-- RECORDED DATA follows --

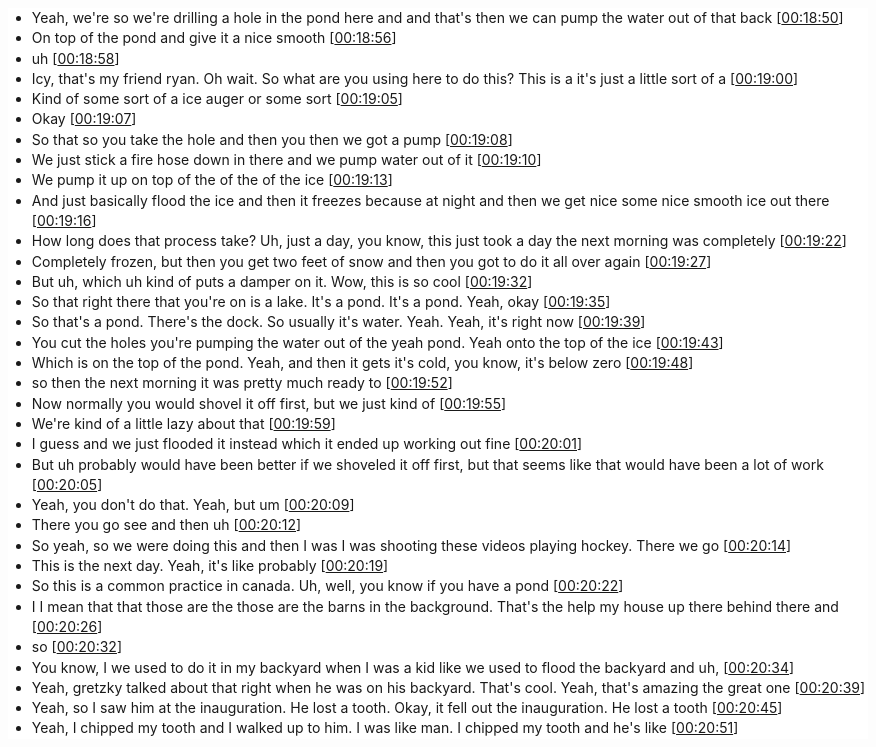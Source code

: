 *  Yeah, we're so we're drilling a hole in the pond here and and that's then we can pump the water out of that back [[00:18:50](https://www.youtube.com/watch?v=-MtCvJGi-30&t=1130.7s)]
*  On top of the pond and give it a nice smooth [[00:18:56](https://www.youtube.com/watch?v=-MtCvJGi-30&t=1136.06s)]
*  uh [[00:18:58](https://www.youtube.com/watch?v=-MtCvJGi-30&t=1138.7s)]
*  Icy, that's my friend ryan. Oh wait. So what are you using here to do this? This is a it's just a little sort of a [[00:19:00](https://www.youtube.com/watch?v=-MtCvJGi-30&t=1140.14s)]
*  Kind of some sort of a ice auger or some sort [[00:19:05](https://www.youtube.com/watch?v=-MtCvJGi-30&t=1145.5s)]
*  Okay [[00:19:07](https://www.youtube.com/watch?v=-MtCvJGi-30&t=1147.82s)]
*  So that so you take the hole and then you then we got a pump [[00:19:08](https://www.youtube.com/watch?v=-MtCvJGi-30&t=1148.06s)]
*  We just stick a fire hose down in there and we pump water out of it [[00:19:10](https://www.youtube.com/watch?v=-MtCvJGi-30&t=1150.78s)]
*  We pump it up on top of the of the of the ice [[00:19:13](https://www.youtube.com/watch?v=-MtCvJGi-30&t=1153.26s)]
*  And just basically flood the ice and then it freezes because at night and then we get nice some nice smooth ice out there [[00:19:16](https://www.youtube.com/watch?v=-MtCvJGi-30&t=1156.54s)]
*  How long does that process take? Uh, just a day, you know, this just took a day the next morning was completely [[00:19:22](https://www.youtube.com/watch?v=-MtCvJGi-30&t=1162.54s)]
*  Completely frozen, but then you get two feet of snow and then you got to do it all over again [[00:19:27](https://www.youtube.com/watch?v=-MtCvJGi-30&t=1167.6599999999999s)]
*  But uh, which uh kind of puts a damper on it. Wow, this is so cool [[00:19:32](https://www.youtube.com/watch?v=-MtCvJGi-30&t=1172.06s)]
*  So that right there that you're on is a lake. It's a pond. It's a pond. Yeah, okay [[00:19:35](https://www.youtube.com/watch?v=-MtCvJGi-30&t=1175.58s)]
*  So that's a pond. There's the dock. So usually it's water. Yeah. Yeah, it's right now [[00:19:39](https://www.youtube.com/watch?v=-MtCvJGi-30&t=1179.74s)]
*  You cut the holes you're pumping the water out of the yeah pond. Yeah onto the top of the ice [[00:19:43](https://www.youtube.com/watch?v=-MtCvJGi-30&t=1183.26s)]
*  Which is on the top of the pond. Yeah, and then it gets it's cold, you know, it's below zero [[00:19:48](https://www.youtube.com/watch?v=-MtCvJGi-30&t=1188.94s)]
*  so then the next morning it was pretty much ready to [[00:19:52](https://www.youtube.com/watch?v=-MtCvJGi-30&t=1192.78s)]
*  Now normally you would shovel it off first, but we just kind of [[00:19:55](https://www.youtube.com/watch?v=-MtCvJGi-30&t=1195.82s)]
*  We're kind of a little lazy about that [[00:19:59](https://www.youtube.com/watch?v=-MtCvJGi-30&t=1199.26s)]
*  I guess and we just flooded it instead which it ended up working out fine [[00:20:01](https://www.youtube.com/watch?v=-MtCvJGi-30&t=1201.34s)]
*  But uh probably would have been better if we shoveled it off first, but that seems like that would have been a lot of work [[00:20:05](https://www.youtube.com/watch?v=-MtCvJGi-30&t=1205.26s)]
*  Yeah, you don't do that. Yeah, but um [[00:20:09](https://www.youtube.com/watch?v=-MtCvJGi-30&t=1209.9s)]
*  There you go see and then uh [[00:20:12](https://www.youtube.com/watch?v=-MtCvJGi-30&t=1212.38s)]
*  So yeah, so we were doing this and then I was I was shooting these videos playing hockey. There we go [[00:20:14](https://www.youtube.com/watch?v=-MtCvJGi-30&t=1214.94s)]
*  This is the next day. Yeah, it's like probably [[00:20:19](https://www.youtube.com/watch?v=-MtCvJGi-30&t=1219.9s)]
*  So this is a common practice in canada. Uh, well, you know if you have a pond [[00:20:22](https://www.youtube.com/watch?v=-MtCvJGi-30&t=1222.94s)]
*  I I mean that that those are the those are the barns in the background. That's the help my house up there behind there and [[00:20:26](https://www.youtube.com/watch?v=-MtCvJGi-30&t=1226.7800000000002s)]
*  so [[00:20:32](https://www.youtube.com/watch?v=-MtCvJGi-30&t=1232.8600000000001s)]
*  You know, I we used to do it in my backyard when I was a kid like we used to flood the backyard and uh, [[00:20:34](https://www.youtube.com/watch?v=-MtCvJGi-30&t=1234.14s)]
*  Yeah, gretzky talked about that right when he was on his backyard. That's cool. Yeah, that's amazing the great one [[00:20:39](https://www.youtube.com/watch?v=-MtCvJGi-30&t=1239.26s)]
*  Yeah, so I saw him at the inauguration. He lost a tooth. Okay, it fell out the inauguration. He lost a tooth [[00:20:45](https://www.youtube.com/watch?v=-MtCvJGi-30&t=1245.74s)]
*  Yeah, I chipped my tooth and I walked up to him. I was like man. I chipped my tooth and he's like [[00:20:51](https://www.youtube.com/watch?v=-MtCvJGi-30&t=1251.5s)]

-- RECORDED DATA concluded --
-- RECORDED DATA follows --

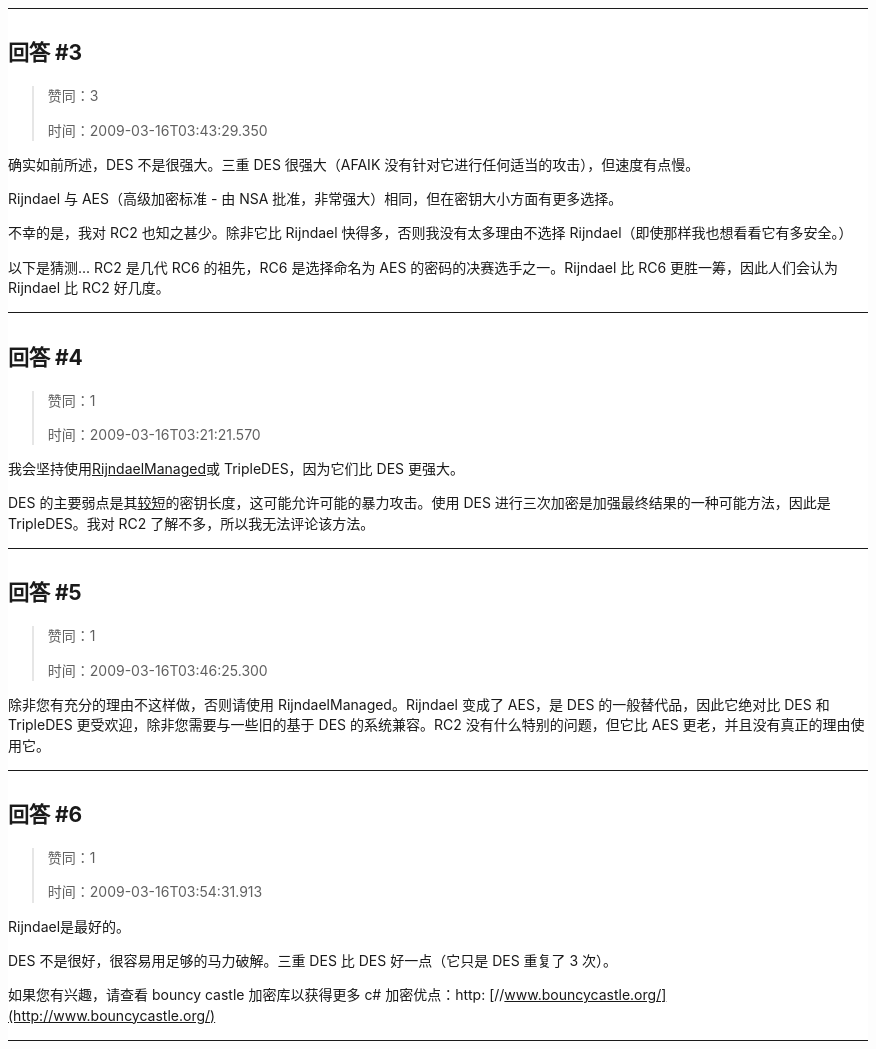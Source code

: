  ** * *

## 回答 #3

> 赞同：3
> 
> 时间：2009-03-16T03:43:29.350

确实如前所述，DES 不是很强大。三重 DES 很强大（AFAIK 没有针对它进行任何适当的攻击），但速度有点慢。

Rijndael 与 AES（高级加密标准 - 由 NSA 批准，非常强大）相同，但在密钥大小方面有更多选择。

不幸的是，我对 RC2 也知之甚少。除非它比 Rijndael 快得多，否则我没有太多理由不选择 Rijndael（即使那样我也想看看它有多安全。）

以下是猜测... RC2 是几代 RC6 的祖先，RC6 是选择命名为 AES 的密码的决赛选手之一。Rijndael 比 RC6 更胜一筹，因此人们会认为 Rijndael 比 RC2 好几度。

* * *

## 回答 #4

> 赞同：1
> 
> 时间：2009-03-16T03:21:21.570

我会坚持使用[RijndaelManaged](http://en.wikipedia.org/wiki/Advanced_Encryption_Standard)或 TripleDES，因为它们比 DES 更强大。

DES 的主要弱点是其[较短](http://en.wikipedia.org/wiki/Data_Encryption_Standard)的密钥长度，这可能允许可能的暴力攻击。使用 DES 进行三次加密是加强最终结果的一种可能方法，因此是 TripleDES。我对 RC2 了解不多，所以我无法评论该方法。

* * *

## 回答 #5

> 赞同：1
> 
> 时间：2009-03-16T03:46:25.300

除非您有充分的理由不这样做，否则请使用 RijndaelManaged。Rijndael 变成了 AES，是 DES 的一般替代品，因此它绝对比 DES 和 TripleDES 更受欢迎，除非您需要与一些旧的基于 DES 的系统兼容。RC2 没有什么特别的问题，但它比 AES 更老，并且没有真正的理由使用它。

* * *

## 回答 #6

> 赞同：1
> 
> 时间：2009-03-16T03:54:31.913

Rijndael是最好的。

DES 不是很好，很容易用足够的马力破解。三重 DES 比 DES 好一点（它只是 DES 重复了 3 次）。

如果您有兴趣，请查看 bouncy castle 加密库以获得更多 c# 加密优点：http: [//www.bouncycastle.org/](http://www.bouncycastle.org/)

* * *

-- RECORDED DATA concluded --

▶ TASK DETAILS
Copy every line of the data that holds the string "know".

▶ RESPONSE AREA
*  How long does that process take? Uh, just a day, you know, this just took a day the next morning was completely [[00:19:22](https://www.youtube.com/watch?v=-MtCvJGi-30&t=1162.54s)]
*  Which is on the top of the pond. Yeah, and then it gets it's cold, you know, it's below zero [[00:19:48](https://www.youtube.com/watch?v=-MtCvJGi-30&t=1188.94s)]
*  So this is a common practice in canada. Uh, well, you know if you have a pond [[00:20:22](https://www.youtube.com/watch?v=-MtCvJGi-30&t=1222.94s)]
*  You know, I we used to do it in my backyard when I was a kid like we used to flood the backyard and uh, [[00:20:34](https://www.youtube.com/watch?v=-MtCvJGi-30&t=1234.14s)]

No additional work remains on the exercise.